EXERCISE DETAILS: Line count for "прямокутних": give how many lines in the data below contain it, with no other words.

___ STORED DATA

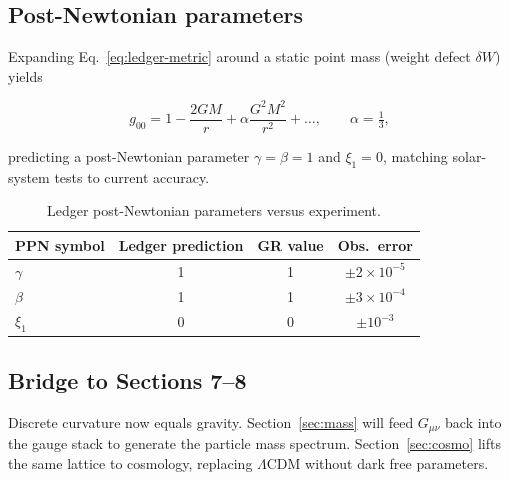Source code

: \subsection{Post-Newtonian parameters}

Expanding Eq.~\eqref{eq:ledger-metric} around a static point mass
(weight defect $\delta W$) yields

\[
  g_{00}=1-\frac{2GM}{r}+\alpha\frac{G^2M^2}{r^2}
  +\dots,\qquad
  \alpha=\tfrac13,
\tag{6.4}\label{eq:PN}
\]

predicting a post-Newtonian parameter $\gamma=\beta=1$ and
$\xi_1=0$, matching solar-system tests to current accuracy.

\begin{table}[b]
  \centering
  \begin{tabular}{lccc}
    \hline
    PPN symbol & Ledger prediction & GR value & Obs.\ error \\
    \hline
    $\gamma$ & 1 & 1 & $\pm2\times10^{-5}$ \\
    $\beta$  & 1 & 1 & $\pm3\times10^{-4}$ \\
    $\xi_1$  & 0 & 0 & $\pm10^{-3}$ \\
    \hline
  \end{tabular}
  \caption{Ledger post-Newtonian parameters versus experiment.}
  \label{tab:PPN}
\end{table}

\subsection{Bridge to Sections 7–8}

Discrete curvature now equals gravity.  Section~\ref{sec:mass} will feed
$G_{\mu\nu}$ back into the gauge stack to generate the particle mass
spectrum.  Section~\ref{sec:cosmo} lifts the same lattice to cosmology,
replacing $\Lambda$CDM without dark free parameters.

\clearpage
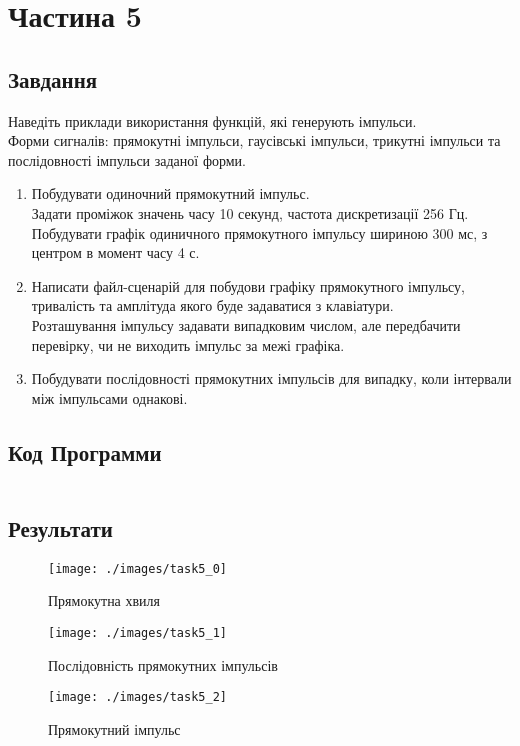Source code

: \section{Частина 5}
\label{sec:task5}

\subsection{Завдання}
\label{subsec:task5_task}

Наведіть приклади використання функцій, які генерують імпульси. \\
Форми сигналів: прямокутні імпульси, гаусівські імпульси, трикутні імпульси
та послідовності імпульси заданої форми.

\begin{enumerate}
    \item
          Побудувати одиночний прямокутний імпульс. \\
          Задати проміжок значень часу 10 секунд, частота дискретизації 256 Гц. \\
          Побудувати графік одиничного прямокутного імпульсу шириною 300 мс,
          з центром в момент часу 4 с.

    \item
          Написати файл-сценарій для побудови графіку прямокутного імпульсу,
          тривалість та амплітуда якого буде задаватися з клавіатури. \\
          Розташування імпульсу задавати випадковим числом,
          але передбачити перевірку, чи не виходить імпульс за межі графіка.

    \item
          Побудувати послідовності прямокутних імпульсів для випадку,
          коли інтервали між імпульсами однакові.
\end{enumerate}

\subsection{Код Программи}
\label{subsec:task5_code}
\inputminted{python}{../src/task5.py}

\subsection{Результати}
\label{subsec:task5_results}

\begin{figure}[!ht]
    \centering
    \texttt{[image: ./images/task5\_0]}
    \caption{Прямокутна хвиля}
    \label{fig:square_wave_infinite}
\end{figure}

\begin{figure}[!ht]
    \centering
    \texttt{[image: ./images/task5\_1]}
    \caption{Послідовність прямокутних імпульсів}
    \label{fig:square_wave_buffer}
\end{figure}

\begin{figure}[!ht]
    \centering
    \texttt{[image: ./images/task5\_2]}
    \caption{Прямокутний імпульс}
    \label{fig:square_pulse}
\end{figure}

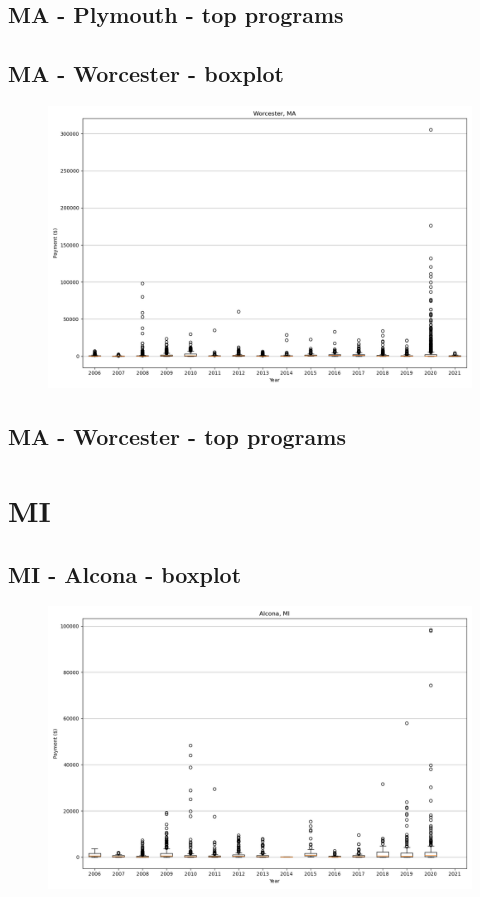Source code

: \subsection*{MA - Plymouth - top programs}

\newpage
\subsection*{MA - Worcester - boxplot}
\begin{figure}[h]
\centering
\includegraphics[width=7in]{../output/boxplots/counties/Worcester-MA_boxplot.png}
\end{figure}


\subsection*{MA - Worcester - top programs}

\newpage
\section*{MI}
\subsection*{MI - Alcona - boxplot}
\begin{figure}[h]
\centering
\includegraphics[width=7in]{../output/boxplots/counties/Alcona-MI_boxplot.png}
\end{figure}


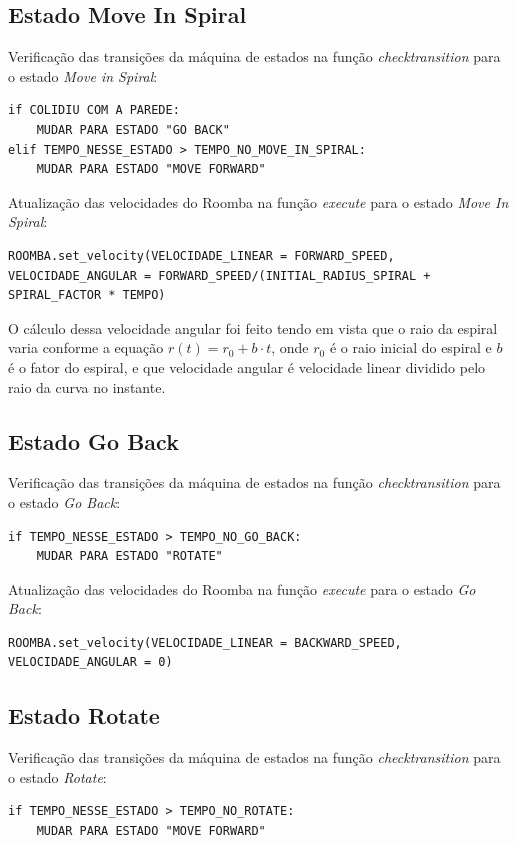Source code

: \documentclass[conference]{IEEEtran}
\begin{document}
\subsection{Estado Move In Spiral}
Verificação das transições da máquina de estados na função \textit{check\underline{\space}transition} para o estado \textit{Move in Spiral}:
\begin{lstlisting}
if COLIDIU COM A PAREDE:
	MUDAR PARA ESTADO "GO BACK"
elif TEMPO_NESSE_ESTADO > TEMPO_NO_MOVE_IN_SPIRAL:
	MUDAR PARA ESTADO "MOVE FORWARD"
\end{lstlisting}

Atualização das velocidades do Roomba na função \textit{execute} para o estado \textit{Move In Spiral}:
\begin{lstlisting}
ROOMBA.set_velocity(VELOCIDADE_LINEAR = FORWARD_SPEED, VELOCIDADE_ANGULAR = FORWARD_SPEED/(INITIAL_RADIUS_SPIRAL + SPIRAL_FACTOR * TEMPO)
\end{lstlisting}

O cálculo dessa velocidade angular foi feito tendo em vista que o raio da espiral varia conforme a equação $r(t) = r_0 + b \cdot t$, onde $r_0$ é o raio inicial do espiral e $b$ é o fator do espiral, e que velocidade angular é velocidade linear dividido pelo raio da curva no instante.

\subsection{Estado Go Back}
Verificação das transições da máquina de estados na função \textit{check\underline{\space}transition} para o estado \textit{Go Back}:
\begin{lstlisting}
if TEMPO_NESSE_ESTADO > TEMPO_NO_GO_BACK:
	MUDAR PARA ESTADO "ROTATE"
\end{lstlisting}

Atualização das velocidades do Roomba na função \textit{execute} para o estado \textit{Go Back}:
\begin{lstlisting}
ROOMBA.set_velocity(VELOCIDADE_LINEAR = BACKWARD_SPEED, VELOCIDADE_ANGULAR = 0)
\end{lstlisting}

\subsection{Estado Rotate}
Verificação das transições da máquina de estados na função \textit{check\underline{\space}transition} para o estado \textit{Rotate}:
\begin{lstlisting}
if TEMPO_NESSE_ESTADO > TEMPO_NO_ROTATE:
	MUDAR PARA ESTADO "MOVE FORWARD"
\end{lstlisting}
\end{document}
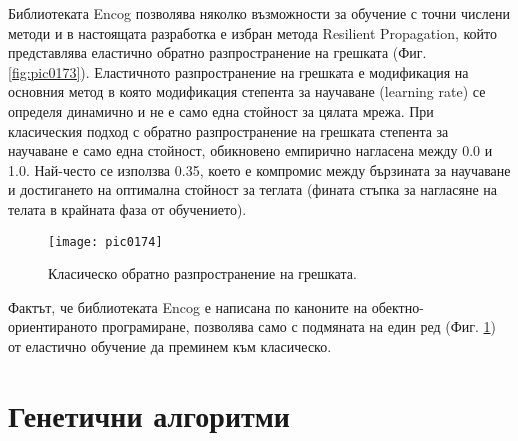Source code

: Библиотеката Encog позволява няколко възможности за обучение с точни числени методи и в настоящата разработка е избран метода Resilient Propagation, който представлява еластично обратно разпространение на грешката (Фиг. \ref{fig:pic0173}). Еластичното разпространение на грешката е модификация на основния метод в която модификация степента за научаване (learning rate) се определя динамично и не е само една стойност за цялата мрежа. При класическия подход с обратно разпространение на грешката степента за научаване е само една стойност, обикновено емпирично нагласена между 0.0 и 1.0. Най-често се използва 0.35, което е компромис между бързината за научаване и достигането на оптимална стойност за теглата (фината стъпка за нагласяне на телата в крайната фаза от обучението).

\begin{figure}[h]
  \centering
  \texttt{[image: pic0174]}
  \caption{Класическо обратно разпространение на грешката.}
\label{fig:pic0174}
\end{figure}
\FloatBarrier

Фактът, че библиотеката Encog е написана по каноните на обектно-ориентираното програмиране, позволява само с подмяната на един ред (Фиг. \ref{fig:pic0174}) от еластично обучение да преминем към класическо. 

\section{Генетични алгоритми}
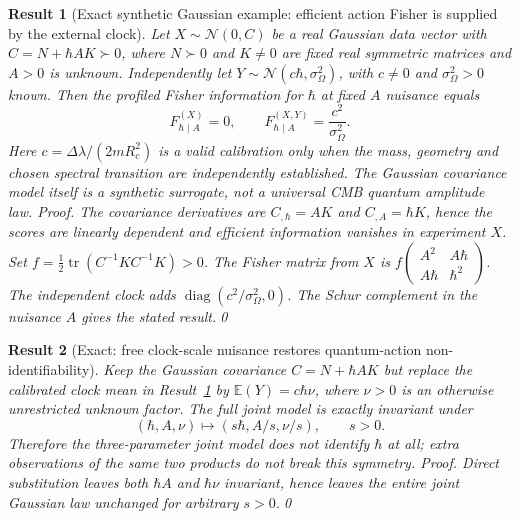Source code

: \documentclass[aps,prd,onecolumn,notitlepage,groupedaddress,11pt]{revtex4-2}
\newtheorem{result}{Result}
\begin{document}
\begin{result}[\textsf{Exact synthetic Gaussian example}: efficient action Fisher is supplied by the external clock]\label{new:252}
Let $X\sim\mathcal N(0,C)$ be a real Gaussian data vector with $C=N+\hbar A K\succ0$, where $N\succ0$ and $K\ne0$ are fixed real symmetric matrices and $A>0$ is unknown. Independently let $Y\sim\mathcal N(c\hbar,\sigma_\Omega^2)$, with $c\ne0$ and $\sigma_\Omega^2>0$ \emph{known}. Then the profiled Fisher information for $\hbar$ at fixed $A$ nuisance equals
\begin{equation}\label{eq:twisted252}
 F_{\hbar\mid A}^{(X)}=0,\qquad F_{\hbar\mid A}^{(X,Y)}=\frac{c^2}{\sigma_\Omega^2}.
\end{equation}
Here $c=\Delta\lambda/(2mR_c^2)$ is a valid calibration only when the mass, geometry and chosen spectral transition are independently established. The Gaussian covariance model itself is a \emph{synthetic surrogate}, not a universal CMB quantum amplitude law.
\textit{Proof.} The covariance derivatives are $C_{,\hbar}=AK$ and $C_{,A}=\hbar K$, hence the scores are linearly dependent and efficient information vanishes in experiment $X$. Set $f=\tfrac12\operatorname{tr}(C^{-1}KC^{-1}K)>0$. The Fisher matrix from $X$ is $f\left(\begin{smallmatrix}A^2&A\hbar\\A\hbar&\hbar^2\end{smallmatrix}\right)$. The independent clock adds $\operatorname{diag}(c^2/\sigma_\Omega^2,0)$. The Schur complement in the nuisance $A$ gives the stated result.\qed
\end{result}

\begin{result}[\textsf{Exact}: free clock-scale nuisance restores quantum-action non-identifiability]\label{new:253}
Keep the Gaussian covariance $C=N+\hbar A K$ but replace the calibrated clock mean in Result~\ref{new:252} by $\mathbb E(Y)=c\hbar\nu$, where $\nu>0$ is an otherwise unrestricted unknown factor. The full joint model is exactly invariant under
\begin{equation}\label{eq:twisted253}
 (\hbar,A,\nu)\longmapsto(s\hbar,A/s,\nu/s),\qquad s>0.
\end{equation}
Therefore the three-parameter joint model does not identify $\hbar$ at all; extra observations of the same two products do not break this symmetry.
\textit{Proof.} Direct substitution leaves both $\hbar A$ and $\hbar\nu$ invariant, hence leaves the entire joint Gaussian law unchanged for arbitrary $s>0$.\qed
\end{result}
\end{document}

______

EXERCISE SOLUTION: 2